Limitations & Future Work

  • The definition of the safety subspace depends on the availability of both the aligned and base models—not all models release their base versions.
  • Validation was performed only on 7B-8B models; the layer selection characteristics of larger models might differ.
  • The threshold \(\tau\) requires tuning, and there is currently no automatic selection method.
  • Only LoRA fine-tuning was considered; the applicability to full-parameter fine-tuning scenarios remains unknown.
  • vs SafeLoRA: SafeLoRA uniformly projects all layers into the safety subspace, losing some task information; SafeMERGE selectively merges only unsafe layers.
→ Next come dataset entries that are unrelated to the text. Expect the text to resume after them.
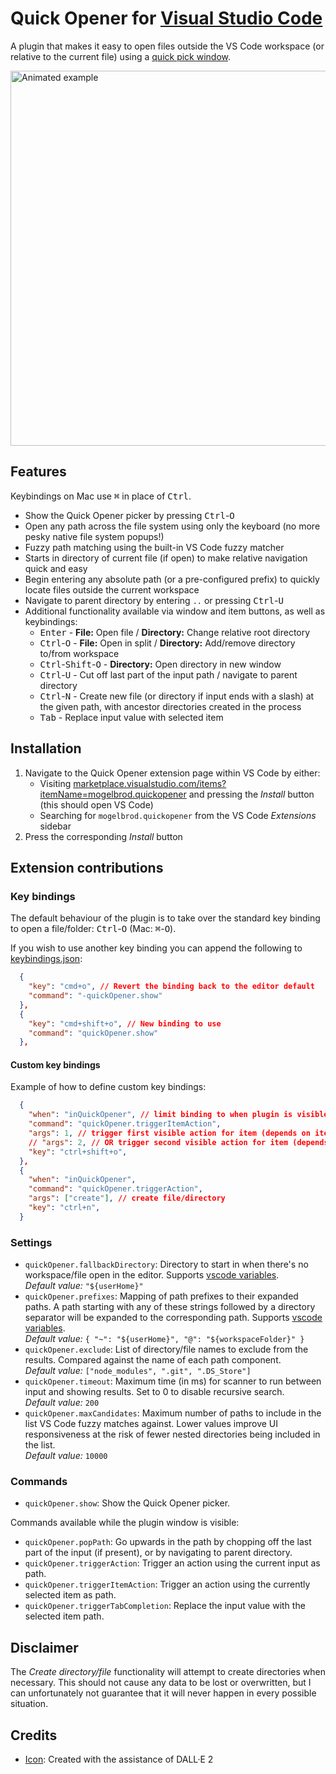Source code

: # Quick Opener for [Visual Studio Code](https://code.visualstudio.com/)

<!--<img width="40" src="https://raw.githubusercontent.com/mogelbrod/quick-opener/main/icon.png" alt="" align="left">-->

A plugin that makes it easy to open files outside the VS Code workspace
(or relative to the current file) using a
[quick pick window](https://code.visualstudio.com/api/ux-guidelines/quick-picks).

<img width="600" src="https://user-images.githubusercontent.com/150084/196005417-91f2bc86-2b7c-48fb-99ae-fef88514fd29.gif" alt="Animated example"><br>

## Features

Keybindings on Mac use <kbd>⌘</kbd> in place of <kbd>Ctrl</kbd>.

- Show the Quick Opener picker by pressing <kbd>Ctrl</kbd>-<kbd>O</kbd>
- Open any path across the file system using only the keyboard (no more pesky native file system popups!)
- Fuzzy path matching using the built-in VS Code fuzzy matcher
- Starts in directory of current file (if open) to make relative navigation quick and easy
- Begin entering any absolute path (or a pre-configured prefix) to quickly locate files outside the current workspace
- Navigate to parent directory by entering `..` or pressing <kbd>Ctrl</kbd>-<kbd>U</kbd>
- Additional functionality available via window and item buttons, as well as keybindings:
  - <kbd>Enter</kbd> - **File:** Open file / **Directory:** Change relative root directory
  - <kbd>Ctrl</kbd>-<kbd>O</kbd> - **File:** Open in split / **Directory:** Add/remove directory to/from workspace
  - <kbd>Ctrl</kbd>-<kbd>Shift</kbd>-<kbd>O</kbd> - **Directory:** Open directory in new window
  - <kbd>Ctrl</kbd>-<kbd>U</kbd> - Cut off last part of the input path / navigate to parent directory
  - <kbd>Ctrl</kbd>-<kbd>N</kbd> - Create new file (or directory if input ends with a slash) at the given path,
    with ancestor directories created in the process
  - <kbd>Tab</kbd> - Replace input value with selected item

## Installation

1. Navigate to the Quick Opener extension page within VS Code by either:
   - Visiting [marketplace.visualstudio.com/items?itemName=mogelbrod.quickopener](https://marketplace.visualstudio.com/items?itemName=mogelbrod.quickopener)
     and pressing the _Install_ button (this should open VS Code)
   - Searching for `mogelbrod.quickopener` from the VS Code _Extensions_ sidebar
2. Press the corresponding _Install_ button

## Extension contributions

### Key bindings

The default behaviour of the plugin is to take over the standard key binding to open a file/folder:
<kbd>Ctrl</kbd>-<kbd>O</kbd> (Mac: <kbd>⌘</kbd>-<kbd>O</kbd>).

If you wish to use another key binding you can append the following to
[keybindings.json](https://code.visualstudio.com/docs/getstarted/keybindings#_advanced-customization):

```json
  {
    "key": "cmd+o", // Revert the binding back to the editor default
    "command": "-quickOpener.show"
  },
  {
    "key": "cmd+shift+o", // New binding to use
    "command": "quickOpener.show"
  },
```

#### Custom key bindings

Example of how to define custom key bindings:

```json
  {
    "when": "inQuickOpener", // limit binding to when plugin is visible
    "command": "quickOpener.triggerItemAction",
    "args": 1, // trigger first visible action for item (depends on item type)
    // "args": 2, // OR trigger second visible action for item (depends on item type)
    "key": "ctrl+shift+o",
  },
  {
    "when": "inQuickOpener",
    "command": "quickOpener.triggerAction",
    "args": ["create"], // create file/directory
    "key": "ctrl+n",
  }
```

### Settings

- `quickOpener.fallbackDirectory`: Directory to start in when there's no workspace/file open in the editor. Supports [vscode variables](https://code.visualstudio.com/docs/editor/variables-reference).<br>
  _Default value:_ `"${userHome}"`
- `quickOpener.prefixes`: Mapping of path prefixes to their expanded paths. A path starting with any of these strings followed by a directory separator will be expanded to the corresponding path. Supports [vscode variables](https://code.visualstudio.com/docs/editor/variables-reference).<br>
  _Default value:_ `{ "~": "${userHome}", "@": "${workspaceFolder}" }`
- `quickOpener.exclude`: List of directory/file names to exclude from the results.
  Compared against the name of each path component.<br>
  _Default value:_ `["node_modules", ".git", ".DS_Store"]`
- `quickOpener.timeout`: Maximum time (in ms) for scanner to run between input and showing results.
  Set to 0 to disable recursive search.<br>
  _Default value:_ `200`
- `quickOpener.maxCandidates`: Maximum number of paths to include in the list VS Code fuzzy matches against.
  Lower values improve UI responsiveness at the risk of fewer nested directories being included in the list.<br>
  _Default value:_ `10000`

### Commands

- `quickOpener.show`: Show the Quick Opener picker.

Commands available while the plugin window is visible:

- `quickOpener.popPath`: Go upwards in the path by chopping off the last part of the input (if present), or by navigating to parent directory.
- `quickOpener.triggerAction`: Trigger an action using the current input as path.
- `quickOpener.triggerItemAction`: Trigger an action using the currently selected item as path.
- `quickOpener.triggerTabCompletion`: Replace the input value with the selected item path.

## Disclaimer

The _Create directory/file_ functionality will attempt to create directories when necessary. This should not cause any data to be lost or overwritten, but I can unfortunately not guarantee that it will never happen in every possible situation.

## Credits

- [Icon](https://github.com/mogelbrod/quick-opener/blob/main/icon.png): Created with the assistance of DALL·E 2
  • vs RESTA: RESTA globally subtracts a "harmful task vector" without distinguishing between safe and unsafe layers; SafeMERGE’s selective strategy is more granular.
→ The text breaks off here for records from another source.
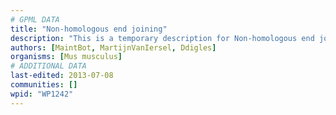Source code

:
 ```yaml
---
# GPML DATA
title: "Non-homologous end joining"
description: "This is a temporary description for Non-homologous end joining"
authors: [MaintBot, MartijnVanIersel, Ddigles]
organisms: [Mus musculus]
# ADDITIONAL DATA
last-edited: 2013-07-08
communities: []
wpid: "WP1242"
---
```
  • vs SafeInstruct: SafeInstruct mixes safety samples into the training data, requiring modification of the training process; SafeMERGE is an entirely post-processing approach.

Rating

  • Novelty: ⭐⭐⭐ The idea of selective merging is intuitive and effective, though technically it is a combination of existing methods.
  • Experimental Thoroughness: ⭐⭐⭐⭐⭐ 4 models × 5 tasks, cross-verification, and extensive ablations.
  • Writing Quality: ⭐⭐⭐⭐ Clear and concise, with an intuitive description of the method.
  • Value: ⭐⭐⭐⭐⭐ Extremely high practical value—simple, effective, and plug-and-play.